- GIVEN ENTRIES -
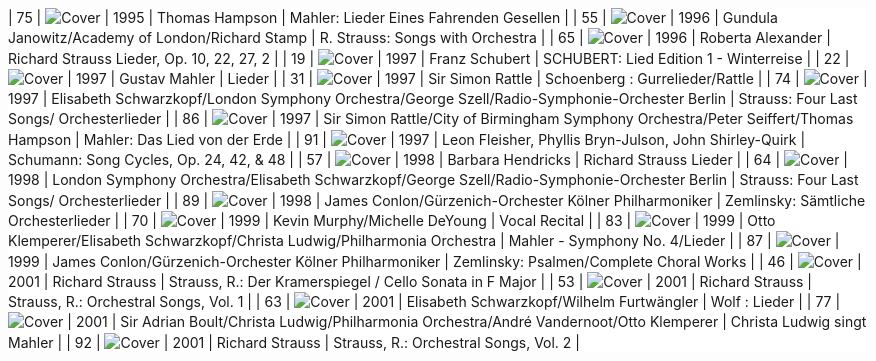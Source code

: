 | 75 | ![Cover](https://i.discogs.com/z1eCM1d7tyHz_4Gz0U3GxYVclezEoqjUsSik7iXnz6I/rs:fit/g:sm/q:40/h:150/w:150/czM6Ly9kaXNjb2dz/LWRhdGFiYXNlLWlt/YWdlcy9SLTkyMTAw/OTMtMTQ3NzAxMDU0/OC02NzAwLmpwZWc.jpeg) | 1995 | Thomas Hampson | Mahler: Lieder Eines Fahrenden Gesellen |
| 55 | ![Cover](https://i.discogs.com/B6D9q4muJNYArbiRJ6Tb-2g2C9PbZtxuCEMKhS2IJzk/rs:fit/g:sm/q:40/h:150/w:150/czM6Ly9kaXNjb2dz/LWRhdGFiYXNlLWlt/YWdlcy9SLTY3OTcz/MjEtMTQyNjgyODk2/OS0zODcxLmpwZWc.jpeg) | 1996 | Gundula Janowitz/Academy of London/Richard Stamp | R. Strauss: Songs with Orchestra |
| 65 | ![Cover](https://i.discogs.com/UQDPzSQajJO8V3-b0T0zAbxqSwVH9TnzxGS4QcF5Ewc/rs:fit/g:sm/q:40/h:150/w:150/czM6Ly9kaXNjb2dz/LWRhdGFiYXNlLWlt/YWdlcy9SLTEyMzgw/MzUxLTE1MzQwOTIy/ODktODM3OC5qcGVn.jpeg) | 1996 | Roberta Alexander | Richard Strauss Lieder, Op. 10, 22, 27, 2 |
| 19 | ![Cover](https://i.discogs.com/LXkXimvvbZAHIeQ04r9iM4tfVKscvXuSWDQIf6jJQ_c/rs:fit/g:sm/q:40/h:150/w:150/czM6Ly9kaXNjb2dz/LWRhdGFiYXNlLWlt/YWdlcy9SLTE5ODgx/MzUyLTE2MjkxMjg3/NTYtNzA1OC5qcGVn.jpeg) | 1997 | Franz Schubert | SCHUBERT: Lied Edition 1 - Winterreise |
| 22 | ![Cover](https://i.discogs.com/NX-9MlnZH1w5ge_zXbkJh7GPONIwCVbahAlCFAOu3E0/rs:fit/g:sm/q:40/h:150/w:150/czM6Ly9kaXNjb2dz/LWRhdGFiYXNlLWlt/YWdlcy9SLTk2NzUz/NDMtMTQ4NTU0MTkz/Ni02NTY4LmpwZWc.jpeg) | 1997 | Gustav Mahler | Lieder |
| 31 | ![Cover](https://i.discogs.com/TcnnolRD4M_ykUAgrvRnxHFFUXJLFEhyGIherSw8Ikw/rs:fit/g:sm/q:40/h:150/w:150/czM6Ly9kaXNjb2dz/LWRhdGFiYXNlLWlt/YWdlcy9SLTEzMjQ0/MjI3LTE1NTA2MTAy/NjgtODYyMS5qcGVn.jpeg) | 1997 | Sir Simon Rattle | Schoenberg : Gurrelieder/Rattle |
| 74 | ![Cover](https://i.discogs.com/eTXalv_P5TUfswQ_OlX8vWnbff-1SK4VyBq0YPxMVVA/rs:fit/g:sm/q:40/h:150/w:150/czM6Ly9kaXNjb2dz/LWRhdGFiYXNlLWlt/YWdlcy9SLTI3MzAx/NjIwLTE2ODYwMzgz/ODMtNTEzMy5qcGVn.jpeg) | 1997 | Elisabeth Schwarzkopf/London Symphony Orchestra/George Szell/Radio-Symphonie-Orchester Berlin | Strauss: Four Last Songs/ Orchesterlieder |
| 86 | ![Cover](https://i.discogs.com/L1bwQkg9Zlnxxuky2jNVmrnMObacrpk08biz3CuUPIg/rs:fit/g:sm/q:40/h:150/w:150/czM6Ly9kaXNjb2dz/LWRhdGFiYXNlLWlt/YWdlcy9SLTc0NTEw/NDgtMTYxNTMyMjYy/Ny0xOTI2LmpwZWc.jpeg) | 1997 | Sir Simon Rattle/City of Birmingham Symphony Orchestra/Peter Seiffert/Thomas Hampson | Mahler: Das Lied von der Erde |
| 91 | ![Cover](https://i.discogs.com/RCIakxZD4tGhQ-SILNV60bXGCf73HGNXVZT8gmsToeY/rs:fit/g:sm/q:40/h:150/w:150/czM6Ly9kaXNjb2dz/LWRhdGFiYXNlLWlt/YWdlcy9SLTE2MTk5/NTcyLTE2MzA4MzM5/MDYtMjgzNS5qcGVn.jpeg) | 1997 | Leon Fleisher, Phyllis Bryn-Julson, John Shirley-Quirk | Schumann: Song Cycles, Op. 24, 42, &amp; 48 |
| 57 | ![Cover](https://i.discogs.com/-6tY0F79uWnd9cJbRSf9_qaeIv0uWlRTAG0orGzqznM/rs:fit/g:sm/q:40/h:150/w:150/czM6Ly9kaXNjb2dz/LWRhdGFiYXNlLWlt/YWdlcy9SLTk0MDA2/MDQtMTU0NTUyODM0/MS01Njc0LmpwZWc.jpeg) | 1998 | Barbara Hendricks | Richard Strauss Lieder |
| 64 | ![Cover](https://i.discogs.com/eTXalv_P5TUfswQ_OlX8vWnbff-1SK4VyBq0YPxMVVA/rs:fit/g:sm/q:40/h:150/w:150/czM6Ly9kaXNjb2dz/LWRhdGFiYXNlLWlt/YWdlcy9SLTI3MzAx/NjIwLTE2ODYwMzgz/ODMtNTEzMy5qcGVn.jpeg) | 1998 | London Symphony Orchestra/Elisabeth Schwarzkopf/George Szell/Radio-Symphonie-Orchester Berlin | Strauss: Four Last Songs/ Orchesterlieder |
| 89 | ![Cover](https://i.discogs.com/1Q3tW1IklgmqTpyWVcA2mGkqvRH3LjaOnN_-6jQbD4I/rs:fit/g:sm/q:40/h:150/w:150/czM6Ly9kaXNjb2dz/LWRhdGFiYXNlLWlt/YWdlcy9SLTIzMjg2/NDQzLTE2NTMzMjMx/ODAtNzM1MS5qcGVn.jpeg) | 1998 | James Conlon/Gürzenich-Orchester Kölner Philharmoniker | Zemlinsky: Sämtliche Orchesterlieder |
| 70 | ![Cover](https://i.discogs.com/cCBmLbMtQe4HtQg3_v66IeykbWx4pyOMo1xZDfL4_sI/rs:fit/g:sm/q:40/h:150/w:150/czM6Ly9kaXNjb2dz/LWRhdGFiYXNlLWlt/YWdlcy9SLTI5MzMy/MTIzLTE3MDM4MjAx/NTItMjc0MS5qcGVn.jpeg) | 1999 | Kevin Murphy/Michelle DeYoung | Vocal Recital |
| 83 | ![Cover](https://i.discogs.com/L7gIvB6TDU2ggx1IRyOBEiQYIkaIOI5nwYIb5jxy_NA/rs:fit/g:sm/q:40/h:150/w:150/czM6Ly9kaXNjb2dz/LWRhdGFiYXNlLWlt/YWdlcy9SLTEwMzMy/MTI4LTE0OTU0NzMx/OTMtOTU0MS5qcGVn.jpeg) | 1999 | Otto Klemperer/Elisabeth Schwarzkopf/Christa Ludwig/Philharmonia Orchestra | Mahler - Symphony No. 4/Lieder |
| 87 | ![Cover](https://i.discogs.com/A2Ln5EuZzVgS9Gl9xxIkVeq__DxpBIfwsBewimthpBQ/rs:fit/g:sm/q:40/h:150/w:150/czM6Ly9kaXNjb2dz/LWRhdGFiYXNlLWlt/YWdlcy9SLTk1MjQw/MzMtMTQ4MjA3MjY4/MC03ODExLmpwZWc.jpeg) | 1999 | James Conlon/Gürzenich-Orchester Kölner Philharmoniker | Zemlinsky: Psalmen/Complete Choral Works |
| 46 | ![Cover](https://i.discogs.com/FesfCIX2P1DNz6nyI0TE_BYHsRYsnCSOceilb5H9bE0/rs:fit/g:sm/q:40/h:150/w:150/czM6Ly9kaXNjb2dz/LWRhdGFiYXNlLWlt/YWdlcy9SLTE5Njg5/NjAxLTE2Mjc3MzI4/MTctNTQwMi5qcGVn.jpeg) | 2001 | Richard Strauss | Strauss, R.: Der Kramerspiegel / Cello Sonata in F Major |
| 53 | ![Cover](https://i.discogs.com/FesfCIX2P1DNz6nyI0TE_BYHsRYsnCSOceilb5H9bE0/rs:fit/g:sm/q:40/h:150/w:150/czM6Ly9kaXNjb2dz/LWRhdGFiYXNlLWlt/YWdlcy9SLTE5Njg5/NjAxLTE2Mjc3MzI4/MTctNTQwMi5qcGVn.jpeg) | 2001 | Richard Strauss | Strauss, R.: Orchestral Songs, Vol. 1 |
| 63 | ![Cover](https://i.discogs.com/hA0M2MvS7RpNawNS_cdYp_ypShdgk5XN1VhJkznUc6A/rs:fit/g:sm/q:40/h:150/w:150/czM6Ly9kaXNjb2dz/LWRhdGFiYXNlLWlt/YWdlcy9SLTExNTgy/MjM1LTE1MTg4OTYx/NDEtMTUwOS5qcGVn.jpeg) | 2001 | Elisabeth Schwarzkopf/Wilhelm Furtwängler | Wolf : Lieder |
| 77 | ![Cover](https://i.discogs.com/dcfJ8PYzmSvRqth9kfIXzU1emgPrKIOvXC0lSxvOju8/rs:fit/g:sm/q:40/h:150/w:150/czM6Ly9kaXNjb2dz/LWRhdGFiYXNlLWlt/YWdlcy9SLTE3NTEz/NTQyLTE2MTM4Nzcx/MDctMjk5MC5qcGVn.jpeg) | 2001 | Sir Adrian Boult/Christa Ludwig/Philharmonia Orchestra/André Vandernoot/Otto Klemperer | Christa Ludwig singt Mahler |
| 92 | ![Cover](https://i.discogs.com/FesfCIX2P1DNz6nyI0TE_BYHsRYsnCSOceilb5H9bE0/rs:fit/g:sm/q:40/h:150/w:150/czM6Ly9kaXNjb2dz/LWRhdGFiYXNlLWlt/YWdlcy9SLTE5Njg5/NjAxLTE2Mjc3MzI4/MTctNTQwMi5qcGVn.jpeg) | 2001 | Richard Strauss | Strauss, R.: Orchestral Songs, Vol. 2 |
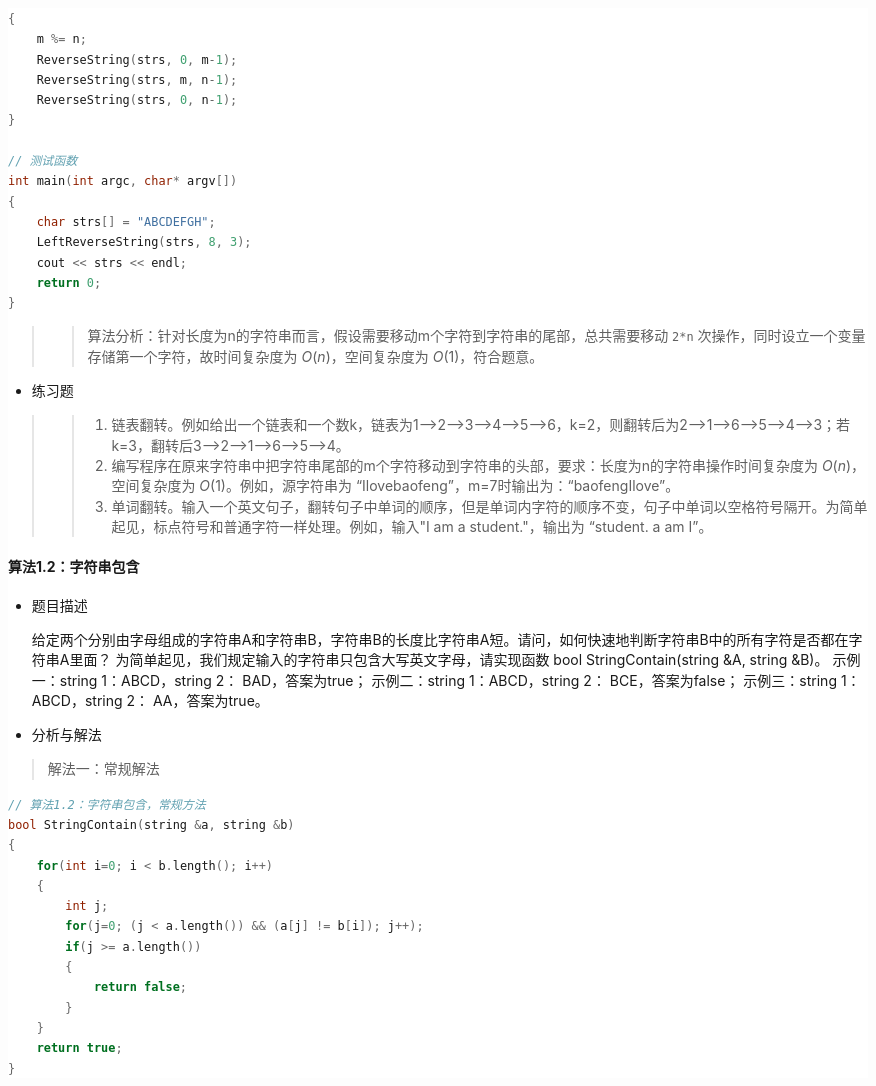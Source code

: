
 ```c
{
	m %= n;
	ReverseString(strs, 0, m-1);
	ReverseString(strs, m, n-1);
	ReverseString(strs, 0, n-1);
}

// 测试函数
int main(int argc, char* argv[])
{	
	char strs[] = "ABCDEFGH";
	LeftReverseString(strs, 8, 3);
	cout << strs << endl;
	return 0;
}

```

>> 算法分析：针对长度为n的字符串而言，假设需要移动m个字符到字符串的尾部，总共需要移动 `2*n` 次操作，同时设立一个变量存储第一个字符，故时间复杂度为 $O(n)$，空间复杂度为 $O(1)$，符合题意。

- 练习题

>> 1. 链表翻转。例如给出一个链表和一个数k，链表为1—>2—>3—>4—>5—>6，k=2，则翻转后为2—>1—>6—>5—>4—>3；若k=3，翻转后3—>2—>1—>6—>5—>4。
>> 2. 编写程序在原来字符串中把字符串尾部的m个字符移动到字符串的头部，要求：长度为n的字符串操作时间复杂度为 $O(n)$，空间复杂度为 $O(1)$。例如，源字符串为 “Ilovebaofeng”，m=7时输出为：“baofengIlove”。
>> 3. 单词翻转。输入一个英文句子，翻转句子中单词的顺序，但是单词内字符的顺序不变，句子中单词以空格符号隔开。为简单起见，标点符号和普通字符一样处理。例如，输入"I am a student."，输出为 “student. a am I”。


#### 算法1.2：字符串包含

- 题目描述

	给定两个分别由字母组成的字符串A和字符串B，字符串B的长度比字符串A短。请问，如何快速地判断字符串B中的所有字符是否都在字符串A里面？
为简单起见，我们规定输入的字符串只包含大写英文字母，请实现函数 bool StringContain(string &A, string &B)。
示例一：string 1：ABCD，string 2： BAD，答案为true；
示例二：string 1：ABCD，string 2： BCE，答案为false；
示例三：string 1：ABCD，string 2： AA，答案为true。

- 分析与解法

> 解法一：常规解法

```c
// 算法1.2：字符串包含，常规方法
bool StringContain(string &a, string &b)
{
	for(int i=0; i < b.length(); i++)
	{
		int j;
		for(j=0; (j < a.length()) && (a[j] != b[i]); j++);
		if(j >= a.length())
		{
			return false;
		}
	}
	return true;
}
```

- TASK DIRECTIONS -
Going through the listing above, tally the lines that contain the word "空间复杂度为" and report the total alone.

- RESPONSE AREA -
2